Federal regulators opened an investigation into the high natural gas prices in California that threaten to derail efforts to contain the state's electricity costs. The Federal Energy Regulatory Commission asked pipeline operators, marketers, and utilities for details on bulk sales to California. The state's Public Utilities Commission charges that gas marketers are raising local prices by withholding supply. Suppliers cite problems such as too few pipelines in California and an insatiable demand for for gas by power generators willing to pay high prices.
A Utah jury found defendant Tom Green guilty of four counts of bigamy and one count of failure to pay child support, bringing an end to the state's first polygamy prosecution in almost 50 years. Green, who has five wives and 29 children, could be sentenced to 25 years in prison next month. The secretive practice of polygamy gained a foothold in Utah with the arrival of Mormon settlers in the 1840s, but the practice was banned 100 years ago. Legal experts say the conviction of Green gives prosecutors ammunition to go after the state's estimated 20,000 polygamists.
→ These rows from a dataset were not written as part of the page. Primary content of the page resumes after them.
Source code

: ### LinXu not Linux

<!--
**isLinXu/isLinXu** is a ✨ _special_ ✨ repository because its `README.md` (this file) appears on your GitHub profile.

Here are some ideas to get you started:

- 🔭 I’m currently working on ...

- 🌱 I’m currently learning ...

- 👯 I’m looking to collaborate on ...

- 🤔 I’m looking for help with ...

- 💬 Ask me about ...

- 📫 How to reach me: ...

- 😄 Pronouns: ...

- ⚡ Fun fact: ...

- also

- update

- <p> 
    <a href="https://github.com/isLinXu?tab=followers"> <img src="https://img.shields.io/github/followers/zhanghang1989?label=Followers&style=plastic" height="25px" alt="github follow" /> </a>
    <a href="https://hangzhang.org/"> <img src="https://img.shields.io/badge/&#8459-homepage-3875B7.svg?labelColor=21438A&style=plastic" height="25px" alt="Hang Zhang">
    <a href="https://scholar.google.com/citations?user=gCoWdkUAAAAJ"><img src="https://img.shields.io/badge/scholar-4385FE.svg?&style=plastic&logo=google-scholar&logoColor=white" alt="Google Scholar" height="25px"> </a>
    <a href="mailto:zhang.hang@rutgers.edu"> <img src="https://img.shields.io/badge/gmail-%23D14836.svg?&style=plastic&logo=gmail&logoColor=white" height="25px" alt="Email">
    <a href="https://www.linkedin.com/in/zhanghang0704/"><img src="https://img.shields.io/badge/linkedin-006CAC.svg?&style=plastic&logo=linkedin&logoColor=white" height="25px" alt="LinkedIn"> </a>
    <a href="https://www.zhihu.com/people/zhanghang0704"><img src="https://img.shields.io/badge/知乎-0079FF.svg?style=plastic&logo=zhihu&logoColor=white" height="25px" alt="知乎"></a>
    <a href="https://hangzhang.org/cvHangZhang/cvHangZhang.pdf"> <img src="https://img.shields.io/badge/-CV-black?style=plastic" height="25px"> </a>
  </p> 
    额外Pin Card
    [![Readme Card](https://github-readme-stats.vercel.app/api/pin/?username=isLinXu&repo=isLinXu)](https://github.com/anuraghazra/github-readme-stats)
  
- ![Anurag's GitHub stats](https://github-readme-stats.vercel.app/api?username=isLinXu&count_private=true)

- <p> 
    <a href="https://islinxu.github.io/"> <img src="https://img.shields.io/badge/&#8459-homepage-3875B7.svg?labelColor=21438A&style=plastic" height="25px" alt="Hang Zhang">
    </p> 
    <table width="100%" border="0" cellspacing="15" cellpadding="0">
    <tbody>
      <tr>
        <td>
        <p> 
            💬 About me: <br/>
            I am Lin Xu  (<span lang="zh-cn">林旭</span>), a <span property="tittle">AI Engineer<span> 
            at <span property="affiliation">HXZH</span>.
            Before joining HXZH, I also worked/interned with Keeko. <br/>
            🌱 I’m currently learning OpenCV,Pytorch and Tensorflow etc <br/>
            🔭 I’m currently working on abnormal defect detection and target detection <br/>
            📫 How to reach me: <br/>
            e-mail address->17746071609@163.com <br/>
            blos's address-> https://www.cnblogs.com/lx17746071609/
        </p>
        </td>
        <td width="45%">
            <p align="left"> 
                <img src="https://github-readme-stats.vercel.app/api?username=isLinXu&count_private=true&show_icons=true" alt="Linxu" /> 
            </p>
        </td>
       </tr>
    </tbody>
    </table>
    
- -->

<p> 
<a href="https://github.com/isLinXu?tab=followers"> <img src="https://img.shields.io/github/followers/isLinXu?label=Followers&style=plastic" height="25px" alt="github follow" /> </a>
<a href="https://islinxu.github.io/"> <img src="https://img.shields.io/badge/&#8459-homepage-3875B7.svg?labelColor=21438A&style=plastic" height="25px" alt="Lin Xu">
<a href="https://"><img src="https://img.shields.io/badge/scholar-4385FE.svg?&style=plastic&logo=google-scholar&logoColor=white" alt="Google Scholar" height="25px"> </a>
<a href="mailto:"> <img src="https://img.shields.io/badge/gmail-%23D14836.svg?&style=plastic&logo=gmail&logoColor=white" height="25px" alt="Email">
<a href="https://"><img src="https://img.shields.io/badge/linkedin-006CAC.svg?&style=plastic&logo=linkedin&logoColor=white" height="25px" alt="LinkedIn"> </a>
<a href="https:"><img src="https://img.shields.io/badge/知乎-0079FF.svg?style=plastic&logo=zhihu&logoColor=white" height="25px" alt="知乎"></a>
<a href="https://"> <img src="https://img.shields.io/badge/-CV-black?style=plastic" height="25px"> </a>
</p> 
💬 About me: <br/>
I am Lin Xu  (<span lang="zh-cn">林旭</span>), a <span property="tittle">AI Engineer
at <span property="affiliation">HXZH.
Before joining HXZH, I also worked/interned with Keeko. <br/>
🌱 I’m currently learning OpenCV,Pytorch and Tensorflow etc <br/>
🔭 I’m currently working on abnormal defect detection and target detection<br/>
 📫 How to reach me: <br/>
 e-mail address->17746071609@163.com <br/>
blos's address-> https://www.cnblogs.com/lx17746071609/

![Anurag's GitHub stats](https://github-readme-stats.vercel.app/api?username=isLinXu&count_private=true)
The first female cadets to finish four years at the Virginia Military Institute (VMI), the nation's last public military academy to go coeducational, received their diplomas. The 14 women, one of whom graduated in December, were the last of the 25 female freshmen who stepped into VMI's barracks in the fall of 1997. Eleven dropped out because of the tough regimen. While other military schools began admitting women in the 1970s and '80s, VMI resisted. But its policy was changed under orders from the US Supreme Court.
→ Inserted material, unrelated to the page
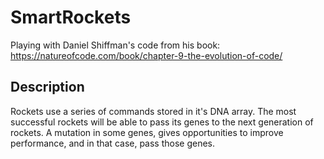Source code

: # SmartRockets
Playing with Daniel Shiffman's code from his book: https://natureofcode.com/book/chapter-9-the-evolution-of-code/

## Description
Rockets use a series of commands stored in it's DNA array. The most successful rockets will be able to pass its genes to the next generation of rockets. A mutation in some genes, gives opportunities to improve performance, and in that case, pass those genes.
Former attorney general Janet Reno said she's seriously considering running for governor of Florida next year, setting up a potentially high-profile race in a state where she was surrounded by controversy during the Elian Gonzalez saga. Reno, a Florida native, served five terms as public prosecutor in Miami-Dade County. She said in an interview that she will likely make a decision on her plans by year's end.
A Bush administration review recommends that the US not support a draft pact to enforce an international treaty banning biological weapons, The New York Times reported, quoting an unidentified official. In a unanimous review, an interagency team said the current version of the protocol would be inefficient in stopping cheating and that its deficiencies cannot be fixed by the November deadline. After six years of negotiations, diplomats in Geneva produced the draft agreement, which would establish measures to monitor a ban on biological weapons. That 1972 treaty prohibits biological weapons but lacks a way to verify compliance.
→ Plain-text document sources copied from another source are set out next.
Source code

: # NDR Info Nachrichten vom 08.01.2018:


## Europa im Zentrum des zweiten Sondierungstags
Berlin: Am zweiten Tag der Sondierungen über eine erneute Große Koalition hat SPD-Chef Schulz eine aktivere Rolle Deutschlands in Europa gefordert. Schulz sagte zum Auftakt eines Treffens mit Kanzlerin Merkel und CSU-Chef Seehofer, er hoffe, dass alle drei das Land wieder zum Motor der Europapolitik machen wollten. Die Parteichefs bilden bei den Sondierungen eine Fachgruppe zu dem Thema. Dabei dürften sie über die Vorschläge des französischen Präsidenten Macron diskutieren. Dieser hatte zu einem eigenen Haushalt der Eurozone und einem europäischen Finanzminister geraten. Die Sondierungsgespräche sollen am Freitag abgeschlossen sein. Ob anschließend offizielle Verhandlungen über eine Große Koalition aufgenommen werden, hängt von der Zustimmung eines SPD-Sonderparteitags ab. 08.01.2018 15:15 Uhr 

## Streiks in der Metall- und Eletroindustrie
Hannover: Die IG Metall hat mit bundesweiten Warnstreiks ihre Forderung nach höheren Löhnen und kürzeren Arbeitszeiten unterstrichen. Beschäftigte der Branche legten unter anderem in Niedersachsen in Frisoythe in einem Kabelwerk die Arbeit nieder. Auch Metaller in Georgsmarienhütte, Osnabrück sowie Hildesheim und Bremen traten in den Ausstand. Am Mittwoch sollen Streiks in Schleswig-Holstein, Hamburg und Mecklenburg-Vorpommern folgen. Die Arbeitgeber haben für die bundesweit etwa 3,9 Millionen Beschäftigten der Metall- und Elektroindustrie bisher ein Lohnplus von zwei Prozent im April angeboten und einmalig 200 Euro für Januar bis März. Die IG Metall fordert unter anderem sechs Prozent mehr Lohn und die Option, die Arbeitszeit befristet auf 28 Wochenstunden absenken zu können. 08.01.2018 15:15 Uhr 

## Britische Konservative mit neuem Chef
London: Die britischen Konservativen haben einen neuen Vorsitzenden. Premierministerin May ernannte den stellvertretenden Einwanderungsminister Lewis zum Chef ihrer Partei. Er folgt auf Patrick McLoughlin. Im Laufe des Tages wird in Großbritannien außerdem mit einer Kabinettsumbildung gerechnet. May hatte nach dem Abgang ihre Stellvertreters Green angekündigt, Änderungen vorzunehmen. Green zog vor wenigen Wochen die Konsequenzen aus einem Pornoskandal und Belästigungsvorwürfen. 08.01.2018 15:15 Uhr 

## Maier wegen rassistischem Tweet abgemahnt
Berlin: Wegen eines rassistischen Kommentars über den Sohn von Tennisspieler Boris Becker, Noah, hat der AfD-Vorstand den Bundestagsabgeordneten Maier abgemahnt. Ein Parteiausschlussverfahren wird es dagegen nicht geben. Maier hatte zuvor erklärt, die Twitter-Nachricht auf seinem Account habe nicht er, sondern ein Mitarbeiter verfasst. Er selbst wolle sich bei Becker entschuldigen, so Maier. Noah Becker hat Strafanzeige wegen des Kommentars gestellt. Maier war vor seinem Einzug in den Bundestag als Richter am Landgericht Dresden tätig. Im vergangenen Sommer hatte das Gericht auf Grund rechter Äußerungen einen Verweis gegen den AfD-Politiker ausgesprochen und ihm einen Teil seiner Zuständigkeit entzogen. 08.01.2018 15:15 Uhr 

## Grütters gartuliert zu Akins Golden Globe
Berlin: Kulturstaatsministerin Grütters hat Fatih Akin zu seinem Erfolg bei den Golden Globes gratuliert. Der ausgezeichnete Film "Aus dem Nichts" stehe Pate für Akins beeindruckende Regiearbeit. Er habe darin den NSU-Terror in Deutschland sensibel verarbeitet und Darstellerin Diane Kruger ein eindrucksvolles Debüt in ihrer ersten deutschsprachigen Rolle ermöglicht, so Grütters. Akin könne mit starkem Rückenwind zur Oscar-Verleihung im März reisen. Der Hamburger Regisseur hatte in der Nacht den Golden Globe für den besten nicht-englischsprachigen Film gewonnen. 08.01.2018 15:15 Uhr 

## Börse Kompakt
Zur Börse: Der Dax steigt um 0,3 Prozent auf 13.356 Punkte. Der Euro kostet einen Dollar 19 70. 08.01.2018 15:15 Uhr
At least nine large fires burned across drought-stricken Florida, sending smoke over Disney World and temporarily closing the "Alligator Alley," I-75. No rain has been forecast. Fires spanned the northwest Panhandle down to south Florida. The largest wildfire, in the Big Cypress National Preserve west of Miami, has burned 20,800 acres and has been only about 30 to 35 percent contained. A 450-acre blaze, near Disney, was 35 percent contained.